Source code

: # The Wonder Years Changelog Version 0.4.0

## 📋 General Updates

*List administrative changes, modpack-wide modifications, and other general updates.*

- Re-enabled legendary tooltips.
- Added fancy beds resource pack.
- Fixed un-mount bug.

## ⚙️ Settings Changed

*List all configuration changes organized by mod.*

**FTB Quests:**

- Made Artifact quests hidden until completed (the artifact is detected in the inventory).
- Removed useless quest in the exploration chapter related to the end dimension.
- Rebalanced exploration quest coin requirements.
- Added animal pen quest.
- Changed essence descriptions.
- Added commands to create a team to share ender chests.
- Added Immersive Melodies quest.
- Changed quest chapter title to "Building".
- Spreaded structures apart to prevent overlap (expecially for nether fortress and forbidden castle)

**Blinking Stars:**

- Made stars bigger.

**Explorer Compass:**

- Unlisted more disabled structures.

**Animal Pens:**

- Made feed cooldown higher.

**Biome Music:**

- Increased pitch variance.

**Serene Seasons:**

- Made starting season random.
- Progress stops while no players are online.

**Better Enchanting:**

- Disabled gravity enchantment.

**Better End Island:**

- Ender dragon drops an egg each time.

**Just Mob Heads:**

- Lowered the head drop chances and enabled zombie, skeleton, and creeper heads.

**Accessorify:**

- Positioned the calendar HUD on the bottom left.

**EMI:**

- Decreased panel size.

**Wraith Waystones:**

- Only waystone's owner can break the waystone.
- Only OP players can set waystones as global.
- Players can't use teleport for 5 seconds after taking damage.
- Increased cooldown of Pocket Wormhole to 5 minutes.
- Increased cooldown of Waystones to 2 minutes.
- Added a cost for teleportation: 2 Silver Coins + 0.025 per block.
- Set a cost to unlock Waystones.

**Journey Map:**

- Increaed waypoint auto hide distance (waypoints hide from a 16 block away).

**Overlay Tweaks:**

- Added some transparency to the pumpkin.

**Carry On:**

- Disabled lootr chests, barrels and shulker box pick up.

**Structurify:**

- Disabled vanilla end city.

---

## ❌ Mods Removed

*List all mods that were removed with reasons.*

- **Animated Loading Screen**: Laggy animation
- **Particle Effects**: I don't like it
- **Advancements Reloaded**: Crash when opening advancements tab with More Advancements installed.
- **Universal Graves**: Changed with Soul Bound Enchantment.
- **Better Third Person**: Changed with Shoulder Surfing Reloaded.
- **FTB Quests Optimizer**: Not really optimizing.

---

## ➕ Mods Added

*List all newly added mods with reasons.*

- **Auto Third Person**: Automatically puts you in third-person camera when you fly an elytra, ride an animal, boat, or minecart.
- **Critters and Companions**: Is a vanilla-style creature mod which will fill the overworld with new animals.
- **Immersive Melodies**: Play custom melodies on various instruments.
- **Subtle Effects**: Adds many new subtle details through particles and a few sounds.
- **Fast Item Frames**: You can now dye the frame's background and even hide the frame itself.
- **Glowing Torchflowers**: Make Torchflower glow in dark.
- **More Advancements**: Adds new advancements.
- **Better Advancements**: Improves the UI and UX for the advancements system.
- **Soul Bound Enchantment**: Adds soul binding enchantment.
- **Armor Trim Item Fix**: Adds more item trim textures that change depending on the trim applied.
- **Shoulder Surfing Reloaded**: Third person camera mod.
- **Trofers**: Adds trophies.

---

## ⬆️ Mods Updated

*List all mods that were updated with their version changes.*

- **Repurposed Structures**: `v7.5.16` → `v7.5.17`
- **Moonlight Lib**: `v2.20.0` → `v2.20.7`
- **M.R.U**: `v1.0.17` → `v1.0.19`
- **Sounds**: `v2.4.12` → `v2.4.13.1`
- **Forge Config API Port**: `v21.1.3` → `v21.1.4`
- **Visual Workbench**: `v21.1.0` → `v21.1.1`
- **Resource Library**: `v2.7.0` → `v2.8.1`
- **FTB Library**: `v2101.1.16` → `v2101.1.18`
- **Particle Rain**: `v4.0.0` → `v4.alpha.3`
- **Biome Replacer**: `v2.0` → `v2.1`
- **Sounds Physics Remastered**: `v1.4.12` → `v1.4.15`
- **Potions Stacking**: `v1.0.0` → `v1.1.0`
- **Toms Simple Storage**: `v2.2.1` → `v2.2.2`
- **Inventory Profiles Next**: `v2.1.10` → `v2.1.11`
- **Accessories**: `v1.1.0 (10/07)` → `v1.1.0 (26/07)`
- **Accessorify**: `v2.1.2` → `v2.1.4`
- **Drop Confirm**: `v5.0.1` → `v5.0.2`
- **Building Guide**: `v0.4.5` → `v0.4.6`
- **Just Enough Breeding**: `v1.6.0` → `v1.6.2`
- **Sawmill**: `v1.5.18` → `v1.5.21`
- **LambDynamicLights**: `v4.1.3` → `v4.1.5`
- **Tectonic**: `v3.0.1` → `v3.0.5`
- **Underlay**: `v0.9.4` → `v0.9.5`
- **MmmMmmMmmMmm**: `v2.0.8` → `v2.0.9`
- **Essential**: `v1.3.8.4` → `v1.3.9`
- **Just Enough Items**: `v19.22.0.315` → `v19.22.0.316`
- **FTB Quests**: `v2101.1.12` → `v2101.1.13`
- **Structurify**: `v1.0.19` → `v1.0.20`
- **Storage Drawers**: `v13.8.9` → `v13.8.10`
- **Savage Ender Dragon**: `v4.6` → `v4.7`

++++++++++

**What is being asked:**
Whenever the word "Effects" shows up in a line above, copy that line.

**Solution:**
- **Particle Effects**: I don't like it
- **Subtle Effects**: Adds many new subtle details through particles and a few sounds.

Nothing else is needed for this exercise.